*AIM OF THE EXERCISE*. Pictures in the data below are not part of the copy; transcribe everything else exactly.

*PROVIDED DATA*.
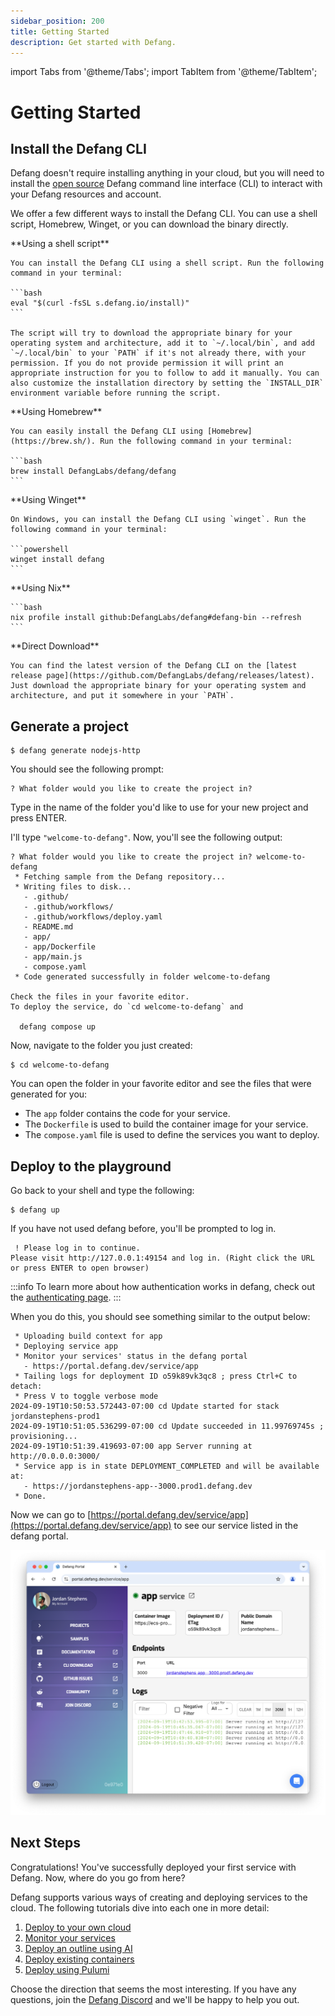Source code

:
 ```yaml
---
sidebar_position: 200
title: Getting Started
description: Get started with Defang.
---
```


import Tabs from '@theme/Tabs';
import TabItem from '@theme/TabItem';

# Getting Started

## Install the Defang CLI

Defang doesn't require installing anything in your cloud, but you will need to install the [open source](https://github.com/DefangLabs/defang) Defang command line interface (CLI) to interact with your Defang resources and account.

We offer a few different ways to install the Defang CLI. You can use a shell script, Homebrew, Winget, or you can download the binary directly.


<Tabs>
  <TabItem value="bash" label="Shell">
    **Using a shell script**

    You can install the Defang CLI using a shell script. Run the following command in your terminal:

    ```bash
    eval "$(curl -fsSL s.defang.io/install)"
    ```

    The script will try to download the appropriate binary for your operating system and architecture, add it to `~/.local/bin`, and add `~/.local/bin` to your `PATH` if it's not already there, with your permission. If you do not provide permission it will print an appropriate instruction for you to follow to add it manually. You can also customize the installation directory by setting the `INSTALL_DIR` environment variable before running the script.
  </TabItem>
  <TabItem value="homebrew" label="Homebrew" default>
    **Using Homebrew**

    You can easily install the Defang CLI using [Homebrew](https://brew.sh/). Run the following command in your terminal:

    ```bash
    brew install DefangLabs/defang/defang
    ```
  </TabItem>
  <TabItem value="winget" label="Winget">
    **Using Winget**

    On Windows, you can install the Defang CLI using `winget`. Run the following command in your terminal:

    ```powershell
    winget install defang
    ```
  </TabItem>
  <TabItem value="nix" label="Nix">
    **Using Nix**

    ```bash
    nix profile install github:DefangLabs/defang#defang-bin --refresh
    ```
  </TabItem>
  <TabItem value="direct" label="Direct Download">
    **Direct Download**

    You can find the latest version of the Defang CLI on the [latest release page](https://github.com/DefangLabs/defang/releases/latest). Just download the appropriate binary for your operating system and architecture, and put it somewhere in your `PATH`.
  </TabItem>
</Tabs>

## Generate a project

```
$ defang generate nodejs-http
```

You should see the following prompt:
```
? What folder would you like to create the project in?
```
Type in the name of the folder you'd like to use for your new project and press ENTER.

I'll type `"welcome-to-defang"`. Now, you'll see the following output:

```
? What folder would you like to create the project in? welcome-to-defang
 * Fetching sample from the Defang repository...
 * Writing files to disk...
   - .github/
   - .github/workflows/
   - .github/workflows/deploy.yaml
   - README.md
   - app/
   - app/Dockerfile
   - app/main.js
   - compose.yaml
 * Code generated successfully in folder welcome-to-defang

Check the files in your favorite editor.
To deploy the service, do `cd welcome-to-defang` and

  defang compose up
```

Now, navigate to the folder you just created:

```
$ cd welcome-to-defang
```

You can open the folder in your favorite editor and see the files that were generated for you:
* The `app` folder contains the code for your service.
* The `Dockerfile` is used to build the container image for your service.
* The `compose.yaml` file is used to define the services you want to deploy.

## Deploy to the playground

Go back to your shell and type the following:

```
$ defang up
```

If you have not used defang before, you'll be prompted to log in.

```
 ! Please log in to continue.
Please visit http://127.0.0.1:49154 and log in. (Right click the URL or press ENTER to open browser)
```

:::info
To learn more about how authentication works in defang, check out the [authenticating page](/docs/concepts/authentication).
:::

When you do this, you should see something similar to the output below:

```
 * Uploading build context for app
 * Deploying service app
 * Monitor your services' status in the defang portal
   - https://portal.defang.dev/service/app
 * Tailing logs for deployment ID o59k89vk3qc8 ; press Ctrl+C to detach:
 * Press V to toggle verbose mode
2024-09-19T10:50:53.572443-07:00 cd Update started for stack jordanstephens-prod1
2024-09-19T10:51:05.536299-07:00 cd Update succeeded in 11.99769745s ; provisioning...
2024-09-19T10:51:39.419693-07:00 app Server running at http://0.0.0.0:3000/
 * Service app is in state DEPLOYMENT_COMPLETED and will be available at:
   - https://jordanstephens-app--3000.prod1.defang.dev
 * Done.
```

Now we can go to [https://portal.defang.dev/service/app](https://portal.defang.dev/service/app) to see our service listed in the defang portal.

![screenshot of the defang portal](/img/getting-started-portal.png)

## Next Steps

Congratulations! You've successfully deployed your first service with Defang. Now, where do you go from here?

Defang supports various ways of creating and deploying services to the cloud. The following tutorials dive into each one in more detail:

1. [Deploy to your own cloud](/docs/tutorials/deploy-to-your-cloud)
1. [Monitor your services](/docs/getting-started/monitor)
1. [Deploy an outline using AI](/docs/tutorials/generate-new-code-using-ai)
1. [Deploy existing containers](/docs/tutorials/deploy-container-using-the-cli)
1. [Deploy using Pulumi](/docs/tutorials/deploy-using-pulumi)

Choose the direction that seems the most interesting. If you have any questions, join the [Defang Discord](https://discord.gg/defang) and we'll be happy to help you out.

*ANSWER TO THIS EXERCISE*.
Source code

:
 ```yaml
---
sidebar_position: 200
title: Getting Started
description: Get started with Defang.
---
```


import Tabs from '@theme/Tabs';
import TabItem from '@theme/TabItem';

# Getting Started

## Install the Defang CLI

Defang doesn't require installing anything in your cloud, but you will need to install the [open source](https://github.com/DefangLabs/defang) Defang command line interface (CLI) to interact with your Defang resources and account.

We offer a few different ways to install the Defang CLI. You can use a shell script, Homebrew, Winget, or you can download the binary directly.


<Tabs>
  <TabItem value="bash" label="Shell">
    **Using a shell script**

    You can install the Defang CLI using a shell script. Run the following command in your terminal:

    ```bash
    eval "$(curl -fsSL s.defang.io/install)"
    ```

    The script will try to download the appropriate binary for your operating system and architecture, add it to `~/.local/bin`, and add `~/.local/bin` to your `PATH` if it's not already there, with your permission. If you do not provide permission it will print an appropriate instruction for you to follow to add it manually. You can also customize the installation directory by setting the `INSTALL_DIR` environment variable before running the script.
  </TabItem>
  <TabItem value="homebrew" label="Homebrew" default>
    **Using Homebrew**

    You can easily install the Defang CLI using [Homebrew](https://brew.sh/). Run the following command in your terminal:

    ```bash
    brew install DefangLabs/defang/defang
    ```
  </TabItem>
  <TabItem value="winget" label="Winget">
    **Using Winget**

    On Windows, you can install the Defang CLI using `winget`. Run the following command in your terminal:

    ```powershell
    winget install defang
    ```
  </TabItem>
  <TabItem value="nix" label="Nix">
    **Using Nix**

    ```bash
    nix profile install github:DefangLabs/defang#defang-bin --refresh
    ```
  </TabItem>
  <TabItem value="direct" label="Direct Download">
    **Direct Download**

    You can find the latest version of the Defang CLI on the [latest release page](https://github.com/DefangLabs/defang/releases/latest). Just download the appropriate binary for your operating system and architecture, and put it somewhere in your `PATH`.
  </TabItem>
</Tabs>

## Generate a project

```
$ defang generate nodejs-http
```

You should see the following prompt:
```
? What folder would you like to create the project in?
```
Type in the name of the folder you'd like to use for your new project and press ENTER.

I'll type `"welcome-to-defang"`. Now, you'll see the following output:

```
? What folder would you like to create the project in? welcome-to-defang
 * Fetching sample from the Defang repository...
 * Writing files to disk...
   - .github/
   - .github/workflows/
   - .github/workflows/deploy.yaml
   - README.md
   - app/
   - app/Dockerfile
   - app/main.js
   - compose.yaml
 * Code generated successfully in folder welcome-to-defang

Check the files in your favorite editor.
To deploy the service, do `cd welcome-to-defang` and

  defang compose up
```

Now, navigate to the folder you just created:

```
$ cd welcome-to-defang
```

You can open the folder in your favorite editor and see the files that were generated for you:
* The `app` folder contains the code for your service.
* The `Dockerfile` is used to build the container image for your service.
* The `compose.yaml` file is used to define the services you want to deploy.

## Deploy to the playground

Go back to your shell and type the following:

```
$ defang up
```

If you have not used defang before, you'll be prompted to log in.

```
 ! Please log in to continue.
Please visit http://127.0.0.1:49154 and log in. (Right click the URL or press ENTER to open browser)
```

:::info
To learn more about how authentication works in defang, check out the [authenticating page](/docs/concepts/authentication).
:::

When you do this, you should see something similar to the output below:

```
 * Uploading build context for app
 * Deploying service app
 * Monitor your services' status in the defang portal
   - https://portal.defang.dev/service/app
 * Tailing logs for deployment ID o59k89vk3qc8 ; press Ctrl+C to detach:
 * Press V to toggle verbose mode
2024-09-19T10:50:53.572443-07:00 cd Update started for stack jordanstephens-prod1
2024-09-19T10:51:05.536299-07:00 cd Update succeeded in 11.99769745s ; provisioning...
2024-09-19T10:51:39.419693-07:00 app Server running at http://0.0.0.0:3000/
 * Service app is in state DEPLOYMENT_COMPLETED and will be available at:
   - https://jordanstephens-app--3000.prod1.defang.dev
 * Done.
```

Now we can go to [https://portal.defang.dev/service/app](https://portal.defang.dev/service/app) to see our service listed in the defang portal.

![screenshot of the defang portal](/img/getting-started-portal.png)

## Next Steps

Congratulations! You've successfully deployed your first service with Defang. Now, where do you go from here?

Defang supports various ways of creating and deploying services to the cloud. The following tutorials dive into each one in more detail:

1. [Deploy to your own cloud](/docs/tutorials/deploy-to-your-cloud)
1. [Monitor your services](/docs/getting-started/monitor)
1. [Deploy an outline using AI](/docs/tutorials/generate-new-code-using-ai)
1. [Deploy existing containers](/docs/tutorials/deploy-container-using-the-cli)
1. [Deploy using Pulumi](/docs/tutorials/deploy-using-pulumi)

Choose the direction that seems the most interesting. If you have any questions, join the [Defang Discord](https://discord.gg/defang) and we'll be happy to help you out.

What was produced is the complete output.